[Data records]:

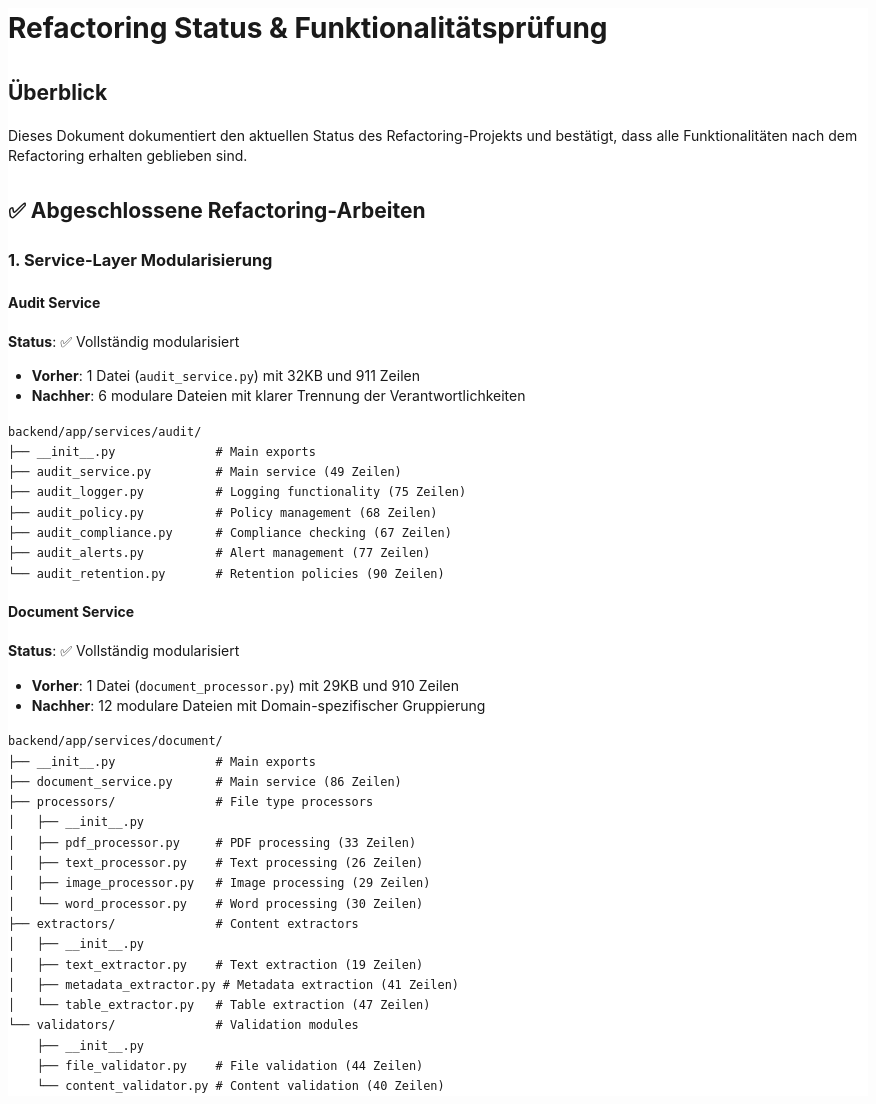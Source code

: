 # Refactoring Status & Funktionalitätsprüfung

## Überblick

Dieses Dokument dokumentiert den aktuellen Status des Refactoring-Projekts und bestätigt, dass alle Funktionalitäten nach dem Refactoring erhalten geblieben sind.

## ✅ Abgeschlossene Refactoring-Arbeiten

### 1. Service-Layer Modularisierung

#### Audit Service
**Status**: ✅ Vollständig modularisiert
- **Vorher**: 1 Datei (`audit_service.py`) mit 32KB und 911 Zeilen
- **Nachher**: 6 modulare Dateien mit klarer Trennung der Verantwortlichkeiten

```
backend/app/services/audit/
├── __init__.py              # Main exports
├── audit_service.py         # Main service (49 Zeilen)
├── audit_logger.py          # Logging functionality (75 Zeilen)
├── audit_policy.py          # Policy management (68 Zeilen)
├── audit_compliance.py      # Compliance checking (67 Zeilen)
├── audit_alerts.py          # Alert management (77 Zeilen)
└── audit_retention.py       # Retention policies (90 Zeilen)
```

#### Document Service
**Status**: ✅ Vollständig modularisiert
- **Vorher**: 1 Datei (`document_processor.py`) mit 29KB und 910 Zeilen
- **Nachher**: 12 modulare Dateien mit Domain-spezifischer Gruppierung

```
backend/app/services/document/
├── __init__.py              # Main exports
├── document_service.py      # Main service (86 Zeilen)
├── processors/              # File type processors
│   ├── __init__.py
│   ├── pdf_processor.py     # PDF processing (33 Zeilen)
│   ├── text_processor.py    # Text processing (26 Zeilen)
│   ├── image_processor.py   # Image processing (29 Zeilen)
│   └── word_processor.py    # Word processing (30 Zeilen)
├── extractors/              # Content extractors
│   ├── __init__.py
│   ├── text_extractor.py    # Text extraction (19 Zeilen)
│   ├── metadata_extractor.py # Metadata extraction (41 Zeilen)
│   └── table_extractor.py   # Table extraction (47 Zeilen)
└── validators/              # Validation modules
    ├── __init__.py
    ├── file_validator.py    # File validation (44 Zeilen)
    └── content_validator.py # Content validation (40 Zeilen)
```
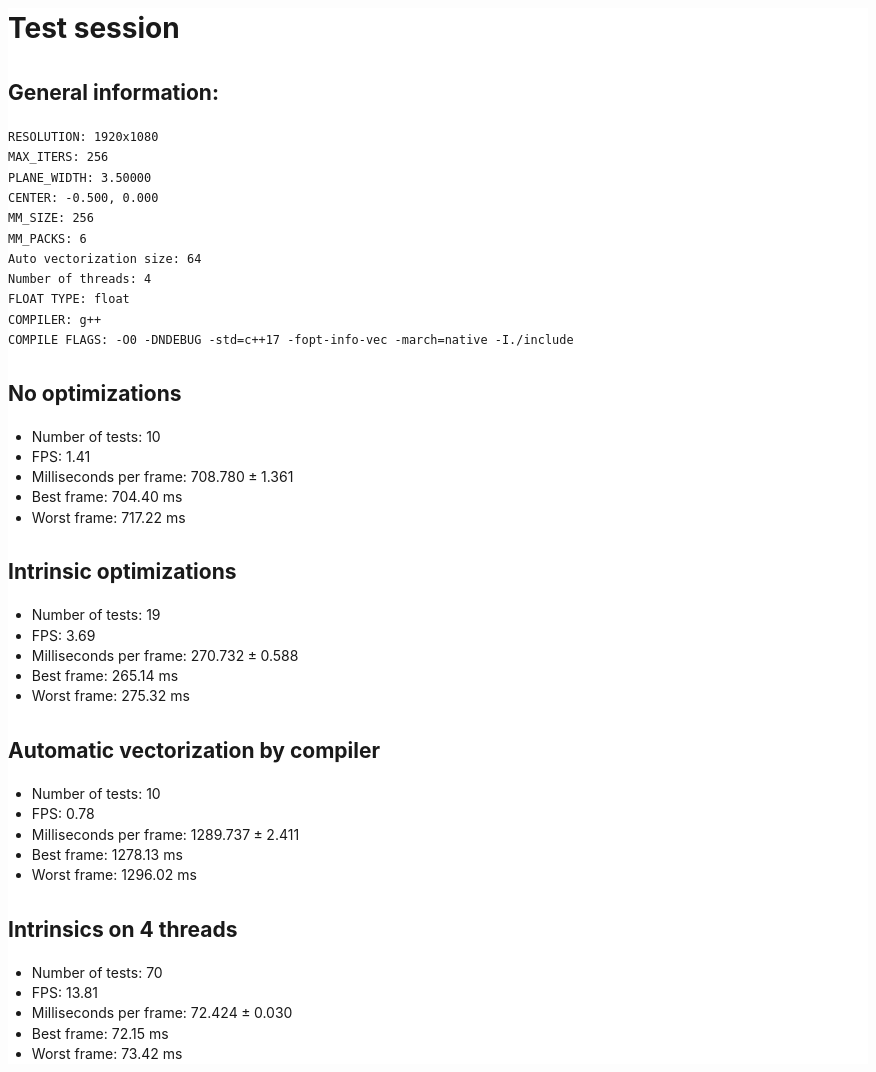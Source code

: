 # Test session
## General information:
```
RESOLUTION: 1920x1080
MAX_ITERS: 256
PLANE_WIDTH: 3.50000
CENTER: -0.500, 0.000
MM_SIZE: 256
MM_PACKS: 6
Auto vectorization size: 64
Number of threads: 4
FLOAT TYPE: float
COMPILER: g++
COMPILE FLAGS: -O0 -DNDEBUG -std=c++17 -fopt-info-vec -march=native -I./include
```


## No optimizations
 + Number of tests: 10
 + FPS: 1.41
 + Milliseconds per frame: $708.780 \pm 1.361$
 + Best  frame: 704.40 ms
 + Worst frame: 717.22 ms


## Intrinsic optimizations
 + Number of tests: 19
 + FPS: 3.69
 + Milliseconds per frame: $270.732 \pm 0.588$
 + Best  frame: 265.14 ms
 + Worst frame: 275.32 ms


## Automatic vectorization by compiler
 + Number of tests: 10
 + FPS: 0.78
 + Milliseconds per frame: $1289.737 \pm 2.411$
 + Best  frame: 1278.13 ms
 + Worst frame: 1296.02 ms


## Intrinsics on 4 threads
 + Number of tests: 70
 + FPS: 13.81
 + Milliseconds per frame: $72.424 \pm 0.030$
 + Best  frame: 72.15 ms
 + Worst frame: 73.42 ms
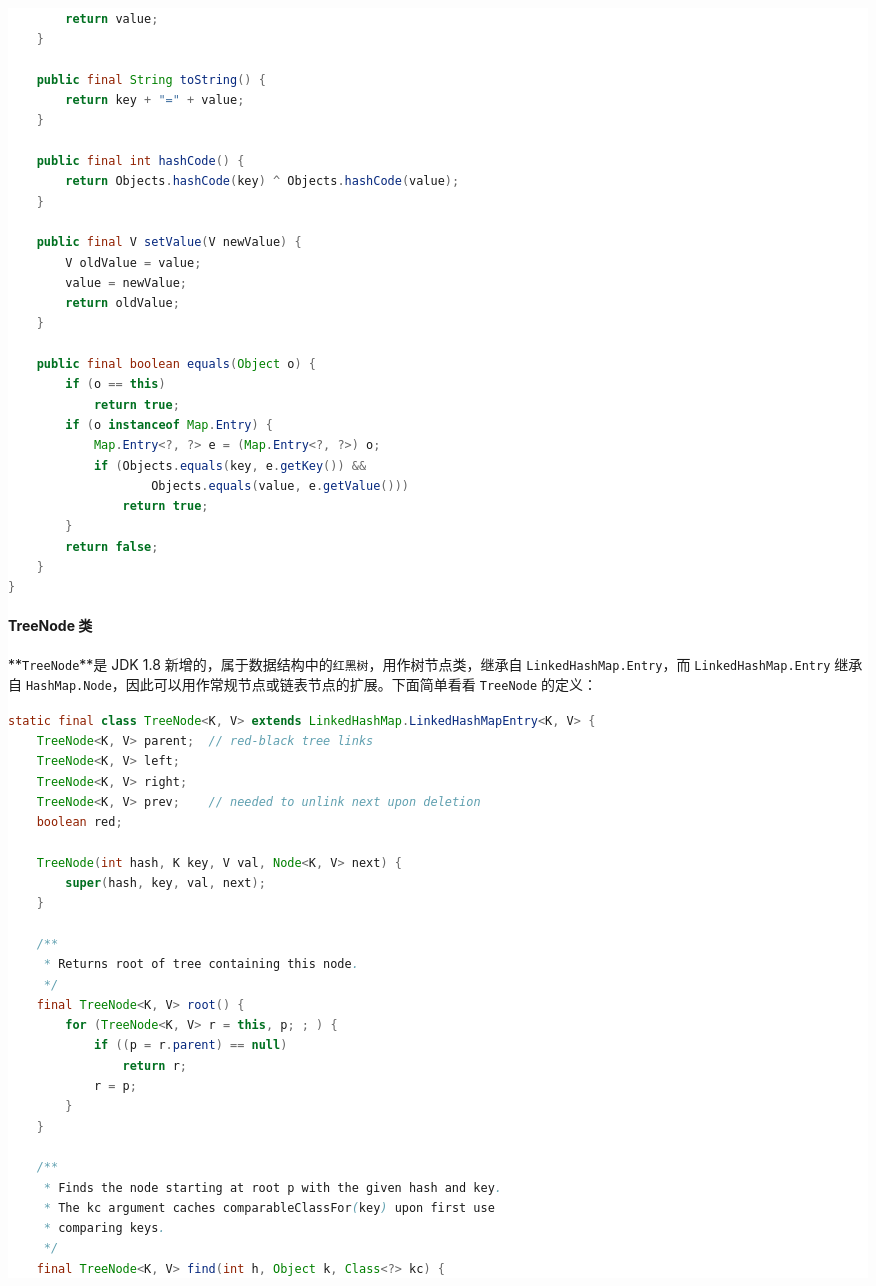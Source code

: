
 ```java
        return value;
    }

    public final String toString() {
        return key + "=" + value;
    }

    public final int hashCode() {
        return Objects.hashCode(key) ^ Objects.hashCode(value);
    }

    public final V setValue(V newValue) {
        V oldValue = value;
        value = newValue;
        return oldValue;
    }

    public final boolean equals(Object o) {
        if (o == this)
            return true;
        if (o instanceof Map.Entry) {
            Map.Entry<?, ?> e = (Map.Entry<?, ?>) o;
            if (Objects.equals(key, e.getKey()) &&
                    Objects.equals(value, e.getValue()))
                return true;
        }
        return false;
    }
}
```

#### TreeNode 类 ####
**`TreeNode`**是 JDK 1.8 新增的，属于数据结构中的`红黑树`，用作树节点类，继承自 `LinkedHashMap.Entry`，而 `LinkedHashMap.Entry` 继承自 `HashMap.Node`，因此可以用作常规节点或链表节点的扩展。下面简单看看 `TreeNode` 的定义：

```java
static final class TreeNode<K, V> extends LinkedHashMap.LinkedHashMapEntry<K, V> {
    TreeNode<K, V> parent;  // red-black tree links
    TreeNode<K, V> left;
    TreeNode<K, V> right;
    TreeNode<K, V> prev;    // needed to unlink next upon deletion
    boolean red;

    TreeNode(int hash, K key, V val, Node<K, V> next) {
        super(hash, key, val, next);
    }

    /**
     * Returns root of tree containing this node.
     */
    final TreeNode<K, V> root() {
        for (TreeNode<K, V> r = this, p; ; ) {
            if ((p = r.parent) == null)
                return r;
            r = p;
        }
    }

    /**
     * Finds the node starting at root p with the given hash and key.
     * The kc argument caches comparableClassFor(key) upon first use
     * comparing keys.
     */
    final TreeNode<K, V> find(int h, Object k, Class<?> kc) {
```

[What to do]:
Omit any images, then output the listing exactly.

[Your solution]:
Source code

: # Refactoring Status & Funktionalitätsprüfung

## Überblick

Dieses Dokument dokumentiert den aktuellen Status des Refactoring-Projekts und bestätigt, dass alle Funktionalitäten nach dem Refactoring erhalten geblieben sind.

## ✅ Abgeschlossene Refactoring-Arbeiten

### 1. Service-Layer Modularisierung

#### Audit Service
**Status**: ✅ Vollständig modularisiert
- **Vorher**: 1 Datei (`audit_service.py`) mit 32KB und 911 Zeilen
- **Nachher**: 6 modulare Dateien mit klarer Trennung der Verantwortlichkeiten

```
backend/app/services/audit/
├── __init__.py              # Main exports
├── audit_service.py         # Main service (49 Zeilen)
├── audit_logger.py          # Logging functionality (75 Zeilen)
├── audit_policy.py          # Policy management (68 Zeilen)
├── audit_compliance.py      # Compliance checking (67 Zeilen)
├── audit_alerts.py          # Alert management (77 Zeilen)
└── audit_retention.py       # Retention policies (90 Zeilen)
```

#### Document Service
**Status**: ✅ Vollständig modularisiert
- **Vorher**: 1 Datei (`document_processor.py`) mit 29KB und 910 Zeilen
- **Nachher**: 12 modulare Dateien mit Domain-spezifischer Gruppierung

```
backend/app/services/document/
├── __init__.py              # Main exports
├── document_service.py      # Main service (86 Zeilen)
├── processors/              # File type processors
│   ├── __init__.py
│   ├── pdf_processor.py     # PDF processing (33 Zeilen)
│   ├── text_processor.py    # Text processing (26 Zeilen)
│   ├── image_processor.py   # Image processing (29 Zeilen)
│   └── word_processor.py    # Word processing (30 Zeilen)
├── extractors/              # Content extractors
│   ├── __init__.py
│   ├── text_extractor.py    # Text extraction (19 Zeilen)
│   ├── metadata_extractor.py # Metadata extraction (41 Zeilen)
│   └── table_extractor.py   # Table extraction (47 Zeilen)
└── validators/              # Validation modules
    ├── __init__.py
    ├── file_validator.py    # File validation (44 Zeilen)
    └── content_validator.py # Content validation (40 Zeilen)
```
Source code

: # Test session
## General information:
```
RESOLUTION: 1920x1080
MAX_ITERS: 256
PLANE_WIDTH: 3.50000
CENTER: -0.500, 0.000
MM_SIZE: 256
MM_PACKS: 6
Auto vectorization size: 64
Number of threads: 4
FLOAT TYPE: float
COMPILER: g++
COMPILE FLAGS: -O0 -DNDEBUG -std=c++17 -fopt-info-vec -march=native -I./include
```


## No optimizations
 + Number of tests: 10
 + FPS: 1.41
 + Milliseconds per frame: $708.780 \pm 1.361$
 + Best  frame: 704.40 ms
 + Worst frame: 717.22 ms


## Intrinsic optimizations
 + Number of tests: 19
 + FPS: 3.69
 + Milliseconds per frame: $270.732 \pm 0.588$
 + Best  frame: 265.14 ms
 + Worst frame: 275.32 ms


## Automatic vectorization by compiler
 + Number of tests: 10
 + FPS: 0.78
 + Milliseconds per frame: $1289.737 \pm 2.411$
 + Best  frame: 1278.13 ms
 + Worst frame: 1296.02 ms


## Intrinsics on 4 threads
 + Number of tests: 70
 + FPS: 13.81
 + Milliseconds per frame: $72.424 \pm 0.030$
 + Best  frame: 72.15 ms
 + Worst frame: 73.42 ms
Source code

:
 ```java
        return value;
    }

    public final String toString() {
        return key + "=" + value;
    }

    public final int hashCode() {
        return Objects.hashCode(key) ^ Objects.hashCode(value);
    }

    public final V setValue(V newValue) {
        V oldValue = value;
        value = newValue;
        return oldValue;
    }

    public final boolean equals(Object o) {
        if (o == this)
            return true;
        if (o instanceof Map.Entry) {
            Map.Entry<?, ?> e = (Map.Entry<?, ?>) o;
            if (Objects.equals(key, e.getKey()) &&
                    Objects.equals(value, e.getValue()))
                return true;
        }
        return false;
    }
}
```

#### TreeNode 类 ####
**`TreeNode`**是 JDK 1.8 新增的，属于数据结构中的`红黑树`，用作树节点类，继承自 `LinkedHashMap.Entry`，而 `LinkedHashMap.Entry` 继承自 `HashMap.Node`，因此可以用作常规节点或链表节点的扩展。下面简单看看 `TreeNode` 的定义：

```java
static final class TreeNode<K, V> extends LinkedHashMap.LinkedHashMapEntry<K, V> {
    TreeNode<K, V> parent;  // red-black tree links
    TreeNode<K, V> left;
    TreeNode<K, V> right;
    TreeNode<K, V> prev;    // needed to unlink next upon deletion
    boolean red;

    TreeNode(int hash, K key, V val, Node<K, V> next) {
        super(hash, key, val, next);
    }

    /**
     * Returns root of tree containing this node.
     */
    final TreeNode<K, V> root() {
        for (TreeNode<K, V> r = this, p; ; ) {
            if ((p = r.parent) == null)
                return r;
            r = p;
        }
    }

    /**
     * Finds the node starting at root p with the given hash and key.
     * The kc argument caches comparableClassFor(key) upon first use
     * comparing keys.
     */
    final TreeNode<K, V> find(int h, Object k, Class<?> kc) {
```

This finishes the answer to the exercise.